Nick Griffin has won an important victory just by being invited to appear on Question Time. To secure such a slot on prime-time television represents the greatest single accomplishment in the history of the fascist and neo-fascist movements in Britain. Oswald Mosley may have once filled the Albert Hall, but that granted him an audience of 5,000 and all were converts. The BBC delivers an audience of millions. For every 50 people who conclude that Griffin is a buffoon, one may decide he just might have a point. And that is all the BNP needs.
Instead of complaining to the BBC, as several ministers have done, we should instead ask why almost a million British voters supported Griffin’s party at the latest local and European elections. It’s not because they share its racist agenda. As Samir Shah powerfully argued in this magazine two weeks ago, Britain is arguably one of the least racist countries on earth. All surveys show the same results: the concept of racial prejudice is viewed by nearly everyone as repellant, and by the young as plain bizarre. We are the original multi-ethnic state.

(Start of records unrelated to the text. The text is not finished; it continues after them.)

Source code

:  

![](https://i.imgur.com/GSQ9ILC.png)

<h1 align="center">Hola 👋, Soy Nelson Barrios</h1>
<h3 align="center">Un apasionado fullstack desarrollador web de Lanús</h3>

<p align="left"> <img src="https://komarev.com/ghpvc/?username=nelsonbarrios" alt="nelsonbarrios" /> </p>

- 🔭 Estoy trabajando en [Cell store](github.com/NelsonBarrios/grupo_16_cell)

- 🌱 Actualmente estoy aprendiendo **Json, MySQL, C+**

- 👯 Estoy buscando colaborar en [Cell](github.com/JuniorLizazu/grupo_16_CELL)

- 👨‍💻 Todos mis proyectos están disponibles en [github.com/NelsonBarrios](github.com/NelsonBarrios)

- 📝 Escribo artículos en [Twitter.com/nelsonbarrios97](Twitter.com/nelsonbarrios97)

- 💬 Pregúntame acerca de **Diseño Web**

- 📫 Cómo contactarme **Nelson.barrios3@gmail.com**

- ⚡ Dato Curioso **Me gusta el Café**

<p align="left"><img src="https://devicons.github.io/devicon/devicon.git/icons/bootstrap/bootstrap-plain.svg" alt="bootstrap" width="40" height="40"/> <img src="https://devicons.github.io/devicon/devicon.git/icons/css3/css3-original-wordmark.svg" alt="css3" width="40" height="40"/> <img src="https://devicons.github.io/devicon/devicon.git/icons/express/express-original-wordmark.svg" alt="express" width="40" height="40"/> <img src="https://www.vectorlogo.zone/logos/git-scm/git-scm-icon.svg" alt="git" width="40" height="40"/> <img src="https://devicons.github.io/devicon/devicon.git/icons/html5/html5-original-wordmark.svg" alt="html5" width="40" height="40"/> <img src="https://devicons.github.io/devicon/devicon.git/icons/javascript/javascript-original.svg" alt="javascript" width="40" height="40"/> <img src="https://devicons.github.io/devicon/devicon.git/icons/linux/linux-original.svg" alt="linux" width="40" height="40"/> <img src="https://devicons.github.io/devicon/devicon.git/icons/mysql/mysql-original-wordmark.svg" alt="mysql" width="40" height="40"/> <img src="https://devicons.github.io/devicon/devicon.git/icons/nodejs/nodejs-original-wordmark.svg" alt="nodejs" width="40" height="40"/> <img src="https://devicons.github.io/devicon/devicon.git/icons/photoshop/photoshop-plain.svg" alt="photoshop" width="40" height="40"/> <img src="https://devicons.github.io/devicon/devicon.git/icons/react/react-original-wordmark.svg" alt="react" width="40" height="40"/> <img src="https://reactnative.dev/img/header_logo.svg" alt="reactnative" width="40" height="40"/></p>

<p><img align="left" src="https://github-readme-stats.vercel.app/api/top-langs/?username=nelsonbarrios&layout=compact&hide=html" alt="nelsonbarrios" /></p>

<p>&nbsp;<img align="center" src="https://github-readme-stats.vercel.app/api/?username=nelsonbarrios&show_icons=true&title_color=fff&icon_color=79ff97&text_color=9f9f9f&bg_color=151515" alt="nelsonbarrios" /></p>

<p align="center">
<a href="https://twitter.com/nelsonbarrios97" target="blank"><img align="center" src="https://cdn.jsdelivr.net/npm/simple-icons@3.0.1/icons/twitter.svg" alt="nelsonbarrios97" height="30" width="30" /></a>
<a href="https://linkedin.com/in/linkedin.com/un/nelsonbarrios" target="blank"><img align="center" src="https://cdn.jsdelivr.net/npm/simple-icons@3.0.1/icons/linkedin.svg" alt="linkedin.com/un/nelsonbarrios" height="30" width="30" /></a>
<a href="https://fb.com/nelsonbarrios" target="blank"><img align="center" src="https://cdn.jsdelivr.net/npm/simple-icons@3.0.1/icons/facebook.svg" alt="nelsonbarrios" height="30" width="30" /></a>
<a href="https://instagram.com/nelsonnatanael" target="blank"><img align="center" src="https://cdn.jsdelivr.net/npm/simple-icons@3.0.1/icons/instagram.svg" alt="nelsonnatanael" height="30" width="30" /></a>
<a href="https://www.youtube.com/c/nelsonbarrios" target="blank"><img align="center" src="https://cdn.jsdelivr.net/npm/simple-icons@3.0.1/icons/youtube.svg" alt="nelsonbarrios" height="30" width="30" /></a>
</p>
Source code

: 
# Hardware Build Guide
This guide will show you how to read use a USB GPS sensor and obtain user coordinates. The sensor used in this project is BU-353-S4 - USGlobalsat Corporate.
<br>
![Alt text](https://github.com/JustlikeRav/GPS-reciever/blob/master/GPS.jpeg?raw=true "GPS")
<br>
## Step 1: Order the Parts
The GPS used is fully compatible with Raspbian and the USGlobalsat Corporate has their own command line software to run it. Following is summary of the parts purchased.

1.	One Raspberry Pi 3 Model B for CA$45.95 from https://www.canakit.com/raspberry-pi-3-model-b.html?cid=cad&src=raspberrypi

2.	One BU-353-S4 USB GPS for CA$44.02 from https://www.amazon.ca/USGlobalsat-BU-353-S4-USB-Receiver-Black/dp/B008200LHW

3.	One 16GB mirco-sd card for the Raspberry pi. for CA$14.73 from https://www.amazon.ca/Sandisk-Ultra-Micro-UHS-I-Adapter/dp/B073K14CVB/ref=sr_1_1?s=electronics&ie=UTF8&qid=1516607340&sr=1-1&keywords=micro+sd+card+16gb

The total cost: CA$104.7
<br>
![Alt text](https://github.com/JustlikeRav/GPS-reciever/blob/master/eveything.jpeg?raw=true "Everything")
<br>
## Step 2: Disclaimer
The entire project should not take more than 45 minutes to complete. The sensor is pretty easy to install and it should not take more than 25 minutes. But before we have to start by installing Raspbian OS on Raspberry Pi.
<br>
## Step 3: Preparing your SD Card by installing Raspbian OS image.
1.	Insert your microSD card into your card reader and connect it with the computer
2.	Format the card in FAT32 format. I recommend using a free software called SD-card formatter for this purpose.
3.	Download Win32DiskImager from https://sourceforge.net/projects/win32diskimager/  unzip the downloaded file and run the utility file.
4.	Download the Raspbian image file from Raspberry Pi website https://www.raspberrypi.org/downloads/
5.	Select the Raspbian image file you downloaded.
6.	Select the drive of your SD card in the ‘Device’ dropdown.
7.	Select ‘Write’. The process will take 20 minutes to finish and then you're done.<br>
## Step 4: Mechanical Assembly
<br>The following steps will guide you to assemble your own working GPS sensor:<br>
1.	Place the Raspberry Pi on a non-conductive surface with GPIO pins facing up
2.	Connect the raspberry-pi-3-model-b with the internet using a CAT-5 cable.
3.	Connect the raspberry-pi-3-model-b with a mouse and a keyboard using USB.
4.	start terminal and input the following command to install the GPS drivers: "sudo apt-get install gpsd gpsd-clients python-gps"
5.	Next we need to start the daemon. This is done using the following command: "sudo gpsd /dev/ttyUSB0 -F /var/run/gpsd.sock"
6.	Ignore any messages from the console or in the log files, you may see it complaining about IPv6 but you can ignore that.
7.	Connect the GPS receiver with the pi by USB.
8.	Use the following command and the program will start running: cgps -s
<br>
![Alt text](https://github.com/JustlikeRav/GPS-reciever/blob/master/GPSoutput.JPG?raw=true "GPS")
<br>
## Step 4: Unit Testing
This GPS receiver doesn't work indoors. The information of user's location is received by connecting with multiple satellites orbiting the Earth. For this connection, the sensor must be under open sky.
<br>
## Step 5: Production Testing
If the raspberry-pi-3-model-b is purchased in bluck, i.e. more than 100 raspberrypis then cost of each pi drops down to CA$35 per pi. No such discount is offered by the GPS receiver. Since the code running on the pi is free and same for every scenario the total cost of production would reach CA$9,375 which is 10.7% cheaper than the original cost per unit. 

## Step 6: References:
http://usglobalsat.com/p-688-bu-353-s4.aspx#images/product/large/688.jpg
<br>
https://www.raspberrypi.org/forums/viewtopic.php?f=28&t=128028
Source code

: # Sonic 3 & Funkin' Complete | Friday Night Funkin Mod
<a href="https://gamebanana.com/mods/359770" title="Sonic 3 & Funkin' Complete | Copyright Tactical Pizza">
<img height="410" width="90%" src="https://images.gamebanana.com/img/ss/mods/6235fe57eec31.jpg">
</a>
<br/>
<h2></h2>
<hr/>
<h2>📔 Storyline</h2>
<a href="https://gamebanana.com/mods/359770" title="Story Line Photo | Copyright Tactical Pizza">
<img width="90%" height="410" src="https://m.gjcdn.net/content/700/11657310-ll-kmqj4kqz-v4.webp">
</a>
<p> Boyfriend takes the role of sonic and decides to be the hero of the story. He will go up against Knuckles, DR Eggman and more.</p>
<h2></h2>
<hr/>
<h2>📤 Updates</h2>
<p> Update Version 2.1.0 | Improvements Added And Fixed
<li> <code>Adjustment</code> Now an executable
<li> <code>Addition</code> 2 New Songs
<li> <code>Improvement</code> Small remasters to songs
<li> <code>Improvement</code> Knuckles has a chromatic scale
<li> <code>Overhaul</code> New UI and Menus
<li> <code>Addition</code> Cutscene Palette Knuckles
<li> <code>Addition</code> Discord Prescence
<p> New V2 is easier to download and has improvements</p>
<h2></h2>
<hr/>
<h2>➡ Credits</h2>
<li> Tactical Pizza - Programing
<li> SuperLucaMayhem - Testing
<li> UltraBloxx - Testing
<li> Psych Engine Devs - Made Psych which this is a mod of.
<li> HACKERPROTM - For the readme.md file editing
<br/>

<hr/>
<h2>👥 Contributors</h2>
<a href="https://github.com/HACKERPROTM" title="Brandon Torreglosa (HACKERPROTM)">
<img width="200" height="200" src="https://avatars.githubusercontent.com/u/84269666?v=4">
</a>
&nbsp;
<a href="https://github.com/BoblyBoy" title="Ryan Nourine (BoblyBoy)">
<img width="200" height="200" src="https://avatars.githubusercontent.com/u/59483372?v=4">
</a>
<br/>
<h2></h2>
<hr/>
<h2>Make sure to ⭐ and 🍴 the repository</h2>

It is instructive that nine out of the ten constituencies with the most BNP supporters are held by Labour MPs. The white working class — and the working classes of most other ethnic groups — are abandoning a party which long ago lost its purpose and direction. The more thoughtful Labour MPs, such as Jon Cruddas, are acutely aware of the problem and deplore the way that Westminster politics has been reduced to a battle for swing voters in swing seats. In some ways, BNP supporters can be seen as an abandoned fragment of what was once the New Labour coalition.